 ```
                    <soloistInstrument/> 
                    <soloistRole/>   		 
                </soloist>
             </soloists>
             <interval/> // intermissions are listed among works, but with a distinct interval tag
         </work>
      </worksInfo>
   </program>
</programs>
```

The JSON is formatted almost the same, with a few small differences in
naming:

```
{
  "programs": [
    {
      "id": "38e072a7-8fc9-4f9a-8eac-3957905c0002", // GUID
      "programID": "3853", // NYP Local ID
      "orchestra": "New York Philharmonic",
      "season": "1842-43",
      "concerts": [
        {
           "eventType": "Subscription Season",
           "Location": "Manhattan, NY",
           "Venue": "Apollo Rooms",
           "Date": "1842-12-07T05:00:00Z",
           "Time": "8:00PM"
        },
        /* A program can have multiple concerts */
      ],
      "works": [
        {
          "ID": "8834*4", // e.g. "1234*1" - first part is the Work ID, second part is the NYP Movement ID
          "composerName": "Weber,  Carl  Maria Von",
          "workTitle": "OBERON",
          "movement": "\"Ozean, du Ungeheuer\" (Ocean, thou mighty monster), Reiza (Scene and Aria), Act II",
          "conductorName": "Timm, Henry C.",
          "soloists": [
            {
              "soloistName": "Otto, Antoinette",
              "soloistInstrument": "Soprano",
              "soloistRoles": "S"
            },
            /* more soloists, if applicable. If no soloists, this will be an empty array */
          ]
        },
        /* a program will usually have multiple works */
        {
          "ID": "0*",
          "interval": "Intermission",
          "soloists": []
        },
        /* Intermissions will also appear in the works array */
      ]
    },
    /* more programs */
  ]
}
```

+++

## What is needed
Every line of the listing above should be copied word for word.

## Output
 ```
                    <soloistInstrument/> 
                    <soloistRole/>   		 
                </soloist>
             </soloists>
             <interval/> // intermissions are listed among works, but with a distinct interval tag
         </work>
      </worksInfo>
   </program>
</programs>
```

The JSON is formatted almost the same, with a few small differences in
naming:

```
{
  "programs": [
    {
      "id": "38e072a7-8fc9-4f9a-8eac-3957905c0002", // GUID
      "programID": "3853", // NYP Local ID
      "orchestra": "New York Philharmonic",
      "season": "1842-43",
      "concerts": [
        {
           "eventType": "Subscription Season",
           "Location": "Manhattan, NY",
           "Venue": "Apollo Rooms",
           "Date": "1842-12-07T05:00:00Z",
           "Time": "8:00PM"
        },
        /* A program can have multiple concerts */
      ],
      "works": [
        {
          "ID": "8834*4", // e.g. "1234*1" - first part is the Work ID, second part is the NYP Movement ID
          "composerName": "Weber,  Carl  Maria Von",
          "workTitle": "OBERON",
          "movement": "\"Ozean, du Ungeheuer\" (Ocean, thou mighty monster), Reiza (Scene and Aria), Act II",
          "conductorName": "Timm, Henry C.",
          "soloists": [
            {
              "soloistName": "Otto, Antoinette",
              "soloistInstrument": "Soprano",
              "soloistRoles": "S"
            },
            /* more soloists, if applicable. If no soloists, this will be an empty array */
          ]
        },
        /* a program will usually have multiple works */
        {
          "ID": "0*",
          "interval": "Intermission",
          "soloists": []
        },
        /* Intermissions will also appear in the works array */
      ]
    },
    /* more programs */
  ]
}
```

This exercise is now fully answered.